• [Supplied entries]
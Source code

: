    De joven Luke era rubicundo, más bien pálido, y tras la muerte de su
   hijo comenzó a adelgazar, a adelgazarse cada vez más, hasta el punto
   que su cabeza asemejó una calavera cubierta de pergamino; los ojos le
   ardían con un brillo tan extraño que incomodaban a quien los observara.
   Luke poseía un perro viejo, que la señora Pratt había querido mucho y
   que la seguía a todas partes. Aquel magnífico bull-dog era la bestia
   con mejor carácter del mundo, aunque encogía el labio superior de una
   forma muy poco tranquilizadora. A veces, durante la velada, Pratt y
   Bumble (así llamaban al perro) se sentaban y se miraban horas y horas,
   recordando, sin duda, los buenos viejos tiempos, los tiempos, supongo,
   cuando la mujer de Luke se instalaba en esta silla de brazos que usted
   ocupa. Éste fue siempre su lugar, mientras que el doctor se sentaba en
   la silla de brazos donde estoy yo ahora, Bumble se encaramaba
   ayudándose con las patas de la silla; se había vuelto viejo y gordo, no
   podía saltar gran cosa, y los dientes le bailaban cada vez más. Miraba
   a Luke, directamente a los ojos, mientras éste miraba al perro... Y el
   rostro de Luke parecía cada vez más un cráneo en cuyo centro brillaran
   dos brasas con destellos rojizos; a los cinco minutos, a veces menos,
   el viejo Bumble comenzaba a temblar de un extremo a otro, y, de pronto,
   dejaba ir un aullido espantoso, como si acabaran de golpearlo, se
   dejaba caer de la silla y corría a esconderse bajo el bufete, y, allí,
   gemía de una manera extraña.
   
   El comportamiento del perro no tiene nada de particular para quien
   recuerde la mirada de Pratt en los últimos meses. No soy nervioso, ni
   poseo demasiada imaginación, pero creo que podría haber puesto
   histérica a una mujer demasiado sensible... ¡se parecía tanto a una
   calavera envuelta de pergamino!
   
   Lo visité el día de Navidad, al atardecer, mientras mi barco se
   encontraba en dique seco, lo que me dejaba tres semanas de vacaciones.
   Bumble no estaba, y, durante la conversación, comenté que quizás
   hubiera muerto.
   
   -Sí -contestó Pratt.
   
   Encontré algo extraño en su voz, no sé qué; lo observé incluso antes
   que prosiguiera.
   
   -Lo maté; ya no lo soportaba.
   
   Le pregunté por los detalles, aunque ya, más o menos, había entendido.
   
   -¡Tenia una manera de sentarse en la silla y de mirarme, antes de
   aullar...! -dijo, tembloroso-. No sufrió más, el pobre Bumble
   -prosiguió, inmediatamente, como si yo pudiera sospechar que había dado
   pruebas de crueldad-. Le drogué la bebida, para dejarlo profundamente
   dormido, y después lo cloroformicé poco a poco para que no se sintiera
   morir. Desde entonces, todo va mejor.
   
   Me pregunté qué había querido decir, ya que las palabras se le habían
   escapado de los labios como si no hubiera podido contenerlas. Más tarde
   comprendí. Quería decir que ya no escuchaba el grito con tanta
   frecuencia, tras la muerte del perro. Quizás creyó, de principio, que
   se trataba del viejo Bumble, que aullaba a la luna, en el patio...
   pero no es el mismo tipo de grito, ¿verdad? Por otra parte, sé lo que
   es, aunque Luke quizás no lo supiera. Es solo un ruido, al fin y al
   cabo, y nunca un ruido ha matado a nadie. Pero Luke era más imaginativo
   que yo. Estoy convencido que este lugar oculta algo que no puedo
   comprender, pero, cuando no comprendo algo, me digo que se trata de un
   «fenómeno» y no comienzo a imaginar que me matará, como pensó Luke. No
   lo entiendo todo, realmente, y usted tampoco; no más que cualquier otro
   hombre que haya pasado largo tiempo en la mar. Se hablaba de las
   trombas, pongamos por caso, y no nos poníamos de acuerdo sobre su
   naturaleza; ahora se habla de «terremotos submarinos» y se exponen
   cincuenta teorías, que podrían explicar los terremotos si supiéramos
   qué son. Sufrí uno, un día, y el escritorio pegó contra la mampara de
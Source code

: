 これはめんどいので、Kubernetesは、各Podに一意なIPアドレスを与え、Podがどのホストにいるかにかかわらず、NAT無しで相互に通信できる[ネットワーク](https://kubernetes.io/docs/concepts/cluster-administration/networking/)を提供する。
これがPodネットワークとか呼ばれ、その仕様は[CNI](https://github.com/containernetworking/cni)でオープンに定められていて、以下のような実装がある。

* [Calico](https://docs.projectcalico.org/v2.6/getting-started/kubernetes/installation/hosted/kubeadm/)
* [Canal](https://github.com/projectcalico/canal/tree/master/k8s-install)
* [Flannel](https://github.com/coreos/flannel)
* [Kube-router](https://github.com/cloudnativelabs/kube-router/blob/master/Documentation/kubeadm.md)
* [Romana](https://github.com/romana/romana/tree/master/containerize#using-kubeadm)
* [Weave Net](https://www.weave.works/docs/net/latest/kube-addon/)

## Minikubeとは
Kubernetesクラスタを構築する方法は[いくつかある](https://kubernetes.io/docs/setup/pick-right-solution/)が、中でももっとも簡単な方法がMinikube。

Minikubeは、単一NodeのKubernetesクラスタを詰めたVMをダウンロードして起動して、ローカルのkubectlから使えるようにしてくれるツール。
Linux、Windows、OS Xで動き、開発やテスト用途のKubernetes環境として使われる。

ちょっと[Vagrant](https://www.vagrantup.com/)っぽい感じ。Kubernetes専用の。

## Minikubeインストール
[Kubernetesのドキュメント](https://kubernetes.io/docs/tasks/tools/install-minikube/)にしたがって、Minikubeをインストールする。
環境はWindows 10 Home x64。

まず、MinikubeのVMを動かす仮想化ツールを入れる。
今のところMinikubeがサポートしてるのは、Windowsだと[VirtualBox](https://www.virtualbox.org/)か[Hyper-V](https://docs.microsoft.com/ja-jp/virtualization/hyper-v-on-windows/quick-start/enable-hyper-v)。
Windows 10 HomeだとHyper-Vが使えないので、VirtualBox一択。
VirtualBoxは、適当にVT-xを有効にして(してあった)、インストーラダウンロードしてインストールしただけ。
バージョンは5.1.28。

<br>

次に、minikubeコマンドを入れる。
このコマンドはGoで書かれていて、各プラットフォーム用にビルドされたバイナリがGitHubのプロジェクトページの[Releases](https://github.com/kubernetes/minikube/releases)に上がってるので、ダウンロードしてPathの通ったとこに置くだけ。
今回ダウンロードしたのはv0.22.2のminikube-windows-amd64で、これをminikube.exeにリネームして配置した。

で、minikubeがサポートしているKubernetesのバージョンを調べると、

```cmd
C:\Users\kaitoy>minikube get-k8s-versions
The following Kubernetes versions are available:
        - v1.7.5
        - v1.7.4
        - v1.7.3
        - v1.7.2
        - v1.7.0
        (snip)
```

• [Problem to solve] Whenever a line in the entries above includes the word "brazos", pull that line out.

• [Exercise answer]
   cuando la mujer de Luke se instalaba en esta silla de brazos que usted
   la silla de brazos donde estoy yo ahora, Bumble se encaramaba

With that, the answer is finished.